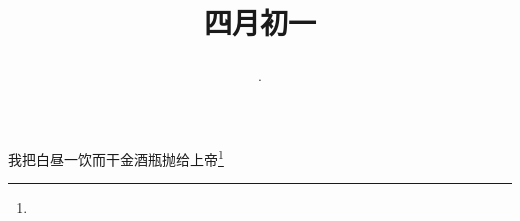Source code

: \title{\date[d=8,m=5,y=2024][year:cn-y,年,month:cn,day:cn,日,·,weekday]·四月初一 }
我把白昼一饮而干金酒瓶抛给上帝\footnote{ }

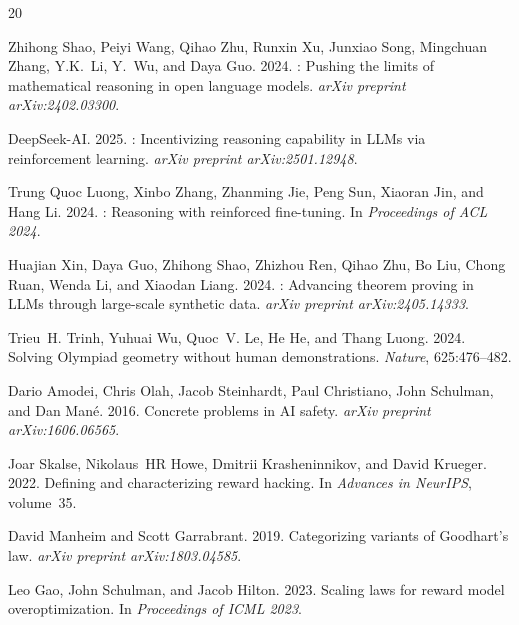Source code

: \documentclass[11pt]{article}
\begin{document}
\begin{thebibliography}{20}

Zhihong Shao, Peiyi Wang, Qihao Zhu, Runxin Xu, Junxiao Song, Mingchuan Zhang, Y.K.~Li, Y.~Wu, and Daya Guo. 2024.
: Pushing the limits of mathematical reasoning in open language models.
\newblock \emph{arXiv preprint arXiv:2402.03300}.

DeepSeek-AI. 2025.
: Incentivizing reasoning capability in {LLMs} via reinforcement learning.
\newblock \emph{arXiv preprint arXiv:2501.12948}.

Trung Quoc Luong, Xinbo Zhang, Zhanming Jie, Peng Sun, Xiaoran Jin, and Hang Li. 2024.
: Reasoning with reinforced fine-tuning.
\newblock In \emph{Proceedings of ACL 2024}.

Huajian Xin, Daya Guo, Zhihong Shao, Zhizhou Ren, Qihao Zhu, Bo Liu, Chong Ruan, Wenda Li, and Xiaodan Liang. 2024.
: Advancing theorem proving in {LLMs} through large-scale synthetic data.
\newblock \emph{arXiv preprint arXiv:2405.14333}.

Trieu~H. Trinh, Yuhuai Wu, Quoc~V. Le, He He, and Thang Luong. 2024.
\newblock Solving {Olympiad} geometry without human demonstrations.
\newblock \emph{Nature}, 625:476--482.

Dario Amodei, Chris Olah, Jacob Steinhardt, Paul Christiano, John Schulman, and Dan Man\'{e}. 2016.
\newblock Concrete problems in {AI} safety.
\newblock \emph{arXiv preprint arXiv:1606.06565}.

Joar Skalse, Nikolaus~HR Howe, Dmitrii Krasheninnikov, and David Krueger. 2022.
\newblock Defining and characterizing reward hacking.
\newblock In \emph{Advances in NeurIPS}, volume~35.

David Manheim and Scott Garrabrant. 2019.
\newblock Categorizing variants of {Goodhart's} law.
\newblock \emph{arXiv preprint arXiv:1803.04585}.

Leo Gao, John Schulman, and Jacob Hilton. 2023.
\newblock Scaling laws for reward model overoptimization.
\newblock In \emph{Proceedings of ICML 2023}.


\end{thebibliography}
\end{document}
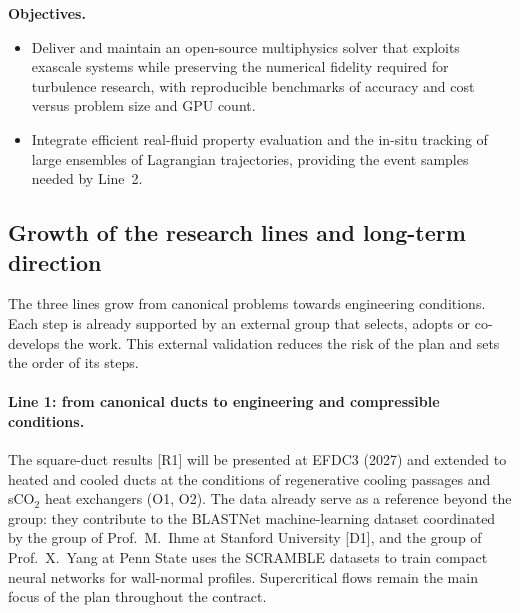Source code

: \documentclass[11pt]{article}
\begin{document}
\textbf{Objectives.}
\begin{itemize}
  \item[\textbf{O5.}] Deliver and maintain an open-source multiphysics solver that
  exploits exascale systems while preserving the numerical fidelity required for turbulence
  research, with reproducible benchmarks of accuracy and cost versus problem size and GPU
  count.
  \item[\textbf{O6.}] Integrate efficient real-fluid property evaluation and the in-situ
  tracking of large ensembles of Lagrangian trajectories, providing the event samples
  needed by Line~2.
\end{itemize}

\subsection{Growth of the research lines and long-term direction}\label{sec:growth}
The three lines grow from canonical problems towards engineering conditions. Each step is
already supported by an external group that selects, adopts or co-develops the work. This
external validation reduces the risk of the plan and sets the order of its steps.

\paragraph{Line 1: from canonical ducts to engineering and compressible conditions.} The
square-duct results [R1] will be presented at EFDC3 (2027) and extended to heated and cooled
ducts at the conditions of regenerative cooling passages and sCO$_2$ heat exchangers (O1,
O2). The data already serve as a reference beyond the group: they contribute to the BLASTNet
machine-learning dataset coordinated by the group of Prof.\ M.\ Ihme at Stanford University
[D1], and the group of Prof.\ X.\ Yang at Penn State uses the SCRAMBLE datasets to train
compact neural networks for wall-normal profiles. Supercritical flows remain the main focus
of the plan throughout the contract.
\end{document}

* * * * *

### WHAT IS NEEDED
Could you transcribe exactly the entries above, but only the lines from the one with "via reinforcement learning." through the one with "exploits exascale systems", and without pictures?

### RESULT FOR THIS EXERCISE
: Incentivizing reasoning capability in {LLMs} via reinforcement learning.
\newblock \emph{arXiv preprint arXiv:2501.12948}.

Trung Quoc Luong, Xinbo Zhang, Zhanming Jie, Peng Sun, Xiaoran Jin, and Hang Li. 2024.
: Reasoning with reinforced fine-tuning.
\newblock In \emph{Proceedings of ACL 2024}.

Huajian Xin, Daya Guo, Zhihong Shao, Zhizhou Ren, Qihao Zhu, Bo Liu, Chong Ruan, Wenda Li, and Xiaodan Liang. 2024.
: Advancing theorem proving in {LLMs} through large-scale synthetic data.
\newblock \emph{arXiv preprint arXiv:2405.14333}.

Trieu~H. Trinh, Yuhuai Wu, Quoc~V. Le, He He, and Thang Luong. 2024.
\newblock Solving {Olympiad} geometry without human demonstrations.
\newblock \emph{Nature}, 625:476--482.

Dario Amodei, Chris Olah, Jacob Steinhardt, Paul Christiano, John Schulman, and Dan Man\'{e}. 2016.
\newblock Concrete problems in {AI} safety.
\newblock \emph{arXiv preprint arXiv:1606.06565}.

Joar Skalse, Nikolaus~HR Howe, Dmitrii Krasheninnikov, and David Krueger. 2022.
\newblock Defining and characterizing reward hacking.
\newblock In \emph{Advances in NeurIPS}, volume~35.

David Manheim and Scott Garrabrant. 2019.
\newblock Categorizing variants of {Goodhart's} law.
\newblock \emph{arXiv preprint arXiv:1803.04585}.

Leo Gao, John Schulman, and Jacob Hilton. 2023.
\newblock Scaling laws for reward model overoptimization.
\newblock In \emph{Proceedings of ICML 2023}.


\end{thebibliography}
\end{document}
Source code

: \documentclass[11pt]{article}
\begin{document}
\textbf{Objectives.}
\begin{itemize}
  \item[\textbf{O5.}] Deliver and maintain an open-source multiphysics solver that
  exploits exascale systems while preserving the numerical fidelity required for turbulence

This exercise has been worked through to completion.